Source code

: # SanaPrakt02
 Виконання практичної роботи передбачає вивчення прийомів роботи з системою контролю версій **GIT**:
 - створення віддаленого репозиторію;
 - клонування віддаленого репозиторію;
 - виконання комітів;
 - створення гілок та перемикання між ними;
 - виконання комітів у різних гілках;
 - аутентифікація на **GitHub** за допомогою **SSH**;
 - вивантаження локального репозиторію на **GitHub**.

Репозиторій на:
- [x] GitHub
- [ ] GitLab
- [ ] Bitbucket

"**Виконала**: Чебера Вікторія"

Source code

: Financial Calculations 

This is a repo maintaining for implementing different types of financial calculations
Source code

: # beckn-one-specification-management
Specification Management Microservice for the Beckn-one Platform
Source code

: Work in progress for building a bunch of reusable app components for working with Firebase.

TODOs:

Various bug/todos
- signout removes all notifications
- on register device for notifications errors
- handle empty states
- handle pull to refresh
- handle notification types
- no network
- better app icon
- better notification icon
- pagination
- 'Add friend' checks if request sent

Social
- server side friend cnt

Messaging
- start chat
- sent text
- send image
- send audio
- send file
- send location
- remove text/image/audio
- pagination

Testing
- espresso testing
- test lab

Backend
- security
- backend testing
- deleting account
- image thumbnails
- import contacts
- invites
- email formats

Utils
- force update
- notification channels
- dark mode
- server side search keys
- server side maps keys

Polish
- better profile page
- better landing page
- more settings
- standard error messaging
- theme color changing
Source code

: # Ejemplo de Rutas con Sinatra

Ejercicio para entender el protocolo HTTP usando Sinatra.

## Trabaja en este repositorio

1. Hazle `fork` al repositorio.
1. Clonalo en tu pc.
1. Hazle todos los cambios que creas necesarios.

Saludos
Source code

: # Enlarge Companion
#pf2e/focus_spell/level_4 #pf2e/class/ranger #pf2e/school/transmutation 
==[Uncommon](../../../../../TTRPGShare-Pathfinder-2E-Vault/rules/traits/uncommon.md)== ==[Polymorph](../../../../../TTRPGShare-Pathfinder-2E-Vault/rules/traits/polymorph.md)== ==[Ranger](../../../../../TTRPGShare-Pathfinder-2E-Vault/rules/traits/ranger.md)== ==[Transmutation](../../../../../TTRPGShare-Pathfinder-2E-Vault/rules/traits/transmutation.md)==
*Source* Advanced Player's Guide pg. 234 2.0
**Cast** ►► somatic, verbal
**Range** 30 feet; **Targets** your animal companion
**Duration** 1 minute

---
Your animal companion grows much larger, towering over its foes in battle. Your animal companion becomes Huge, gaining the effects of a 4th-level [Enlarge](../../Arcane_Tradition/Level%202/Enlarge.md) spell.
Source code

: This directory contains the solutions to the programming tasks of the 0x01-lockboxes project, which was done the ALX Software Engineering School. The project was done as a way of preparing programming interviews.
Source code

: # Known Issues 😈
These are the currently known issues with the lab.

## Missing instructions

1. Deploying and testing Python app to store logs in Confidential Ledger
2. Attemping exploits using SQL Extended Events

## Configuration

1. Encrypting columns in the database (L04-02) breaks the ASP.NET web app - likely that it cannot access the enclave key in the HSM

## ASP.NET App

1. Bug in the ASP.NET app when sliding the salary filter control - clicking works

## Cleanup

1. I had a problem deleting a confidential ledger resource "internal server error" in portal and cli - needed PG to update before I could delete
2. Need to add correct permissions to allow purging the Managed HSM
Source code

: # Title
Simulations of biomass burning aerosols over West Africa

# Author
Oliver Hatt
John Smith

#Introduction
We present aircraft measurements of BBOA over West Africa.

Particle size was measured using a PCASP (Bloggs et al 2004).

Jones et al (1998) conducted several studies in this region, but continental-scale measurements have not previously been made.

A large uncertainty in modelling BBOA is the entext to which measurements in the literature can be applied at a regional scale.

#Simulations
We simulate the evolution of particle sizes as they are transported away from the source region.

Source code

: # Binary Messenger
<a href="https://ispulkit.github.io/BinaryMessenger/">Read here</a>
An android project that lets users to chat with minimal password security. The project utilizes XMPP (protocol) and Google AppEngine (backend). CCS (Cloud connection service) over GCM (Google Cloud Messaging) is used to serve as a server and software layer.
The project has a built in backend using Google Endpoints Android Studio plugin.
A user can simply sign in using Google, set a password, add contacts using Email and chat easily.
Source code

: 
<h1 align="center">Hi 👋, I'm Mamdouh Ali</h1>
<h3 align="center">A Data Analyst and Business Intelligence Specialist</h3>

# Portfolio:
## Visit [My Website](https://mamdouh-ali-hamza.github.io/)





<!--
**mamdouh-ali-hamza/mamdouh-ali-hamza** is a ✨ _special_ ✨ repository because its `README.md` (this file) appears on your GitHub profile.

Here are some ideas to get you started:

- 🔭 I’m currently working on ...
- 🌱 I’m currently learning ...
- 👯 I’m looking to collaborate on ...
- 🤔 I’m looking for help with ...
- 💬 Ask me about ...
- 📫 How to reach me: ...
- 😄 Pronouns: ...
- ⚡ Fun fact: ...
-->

» Directions
Search the entries for the string "animal" and collect each line that has it.

» Your response
**Range** 30 feet; **Targets** your animal companion
Your animal companion grows much larger, towering over its foes in battle. Your animal companion becomes Huge, gaining the effects of a 4th-level [Enlarge](../../Arcane_Tradition/Level%202/Enlarge.md) spell.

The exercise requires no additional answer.